## SUPPLIED ENTRIES:
# # # # # # #
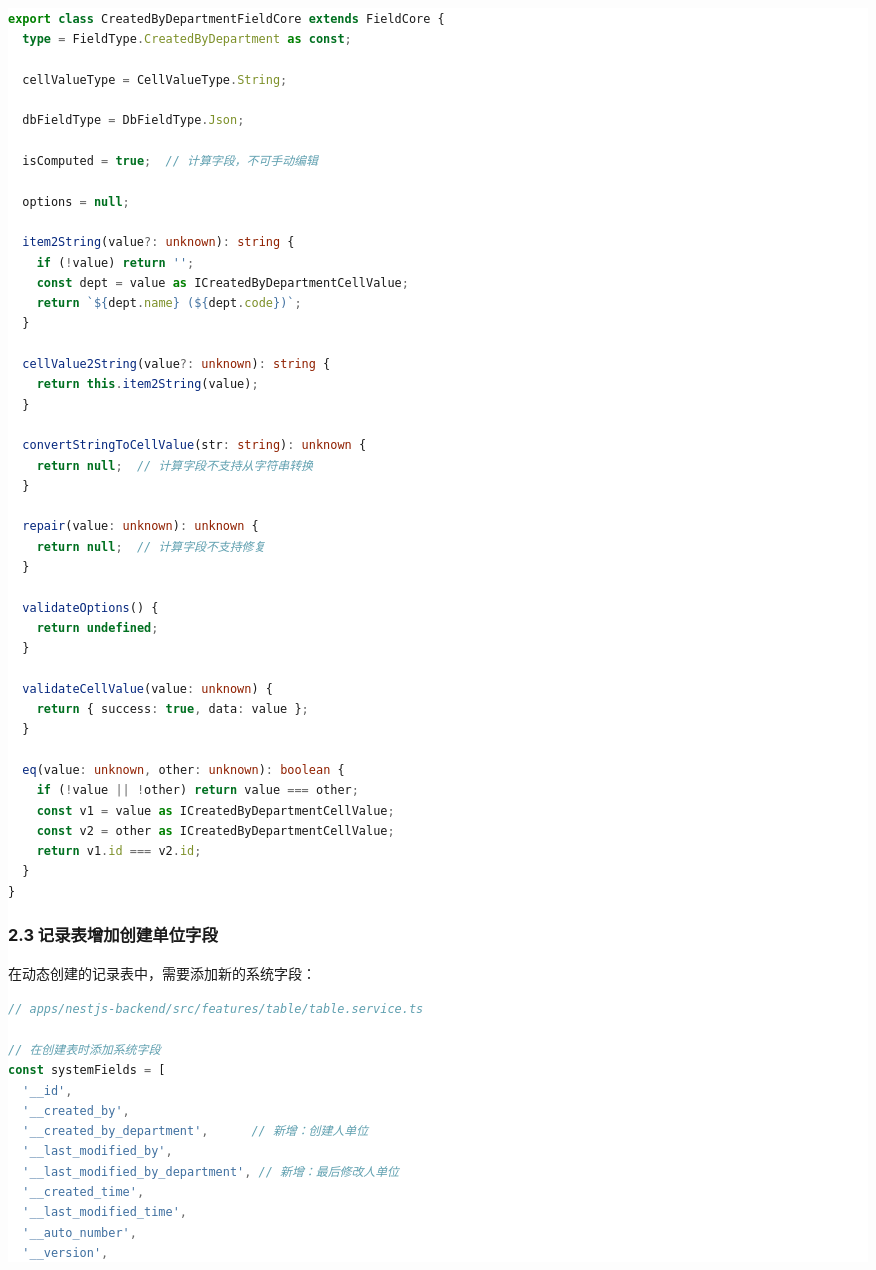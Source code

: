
 ```typescript
export class CreatedByDepartmentFieldCore extends FieldCore {
  type = FieldType.CreatedByDepartment as const;
  
  cellValueType = CellValueType.String;
  
  dbFieldType = DbFieldType.Json;
  
  isComputed = true;  // 计算字段，不可手动编辑
  
  options = null;
  
  item2String(value?: unknown): string {
    if (!value) return '';
    const dept = value as ICreatedByDepartmentCellValue;
    return `${dept.name} (${dept.code})`;
  }
  
  cellValue2String(value?: unknown): string {
    return this.item2String(value);
  }
  
  convertStringToCellValue(str: string): unknown {
    return null;  // 计算字段不支持从字符串转换
  }
  
  repair(value: unknown): unknown {
    return null;  // 计算字段不支持修复
  }
  
  validateOptions() {
    return undefined;
  }
  
  validateCellValue(value: unknown) {
    return { success: true, data: value };
  }
  
  eq(value: unknown, other: unknown): boolean {
    if (!value || !other) return value === other;
    const v1 = value as ICreatedByDepartmentCellValue;
    const v2 = other as ICreatedByDepartmentCellValue;
    return v1.id === v2.id;
  }
}
```

### 2.3 记录表增加创建单位字段

在动态创建的记录表中，需要添加新的系统字段：

```typescript
// apps/nestjs-backend/src/features/table/table.service.ts

// 在创建表时添加系统字段
const systemFields = [
  '__id',
  '__created_by',
  '__created_by_department',      // 新增：创建人单位
  '__last_modified_by',
  '__last_modified_by_department', // 新增：最后修改人单位
  '__created_time',
  '__last_modified_time',
  '__auto_number',
  '__version',
```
# # # # # # #
Scan the listing above and copy all lines containing the word "return".

    if (!value) return '';
    return `${dept.name} (${dept.code})`;
    return this.item2String(value);
    return null;  // 计算字段不支持从字符串转换
    return null;  // 计算字段不支持修复
    return undefined;
    return { success: true, data: value };
    if (!value || !other) return value === other;
    return v1.id === v2.id;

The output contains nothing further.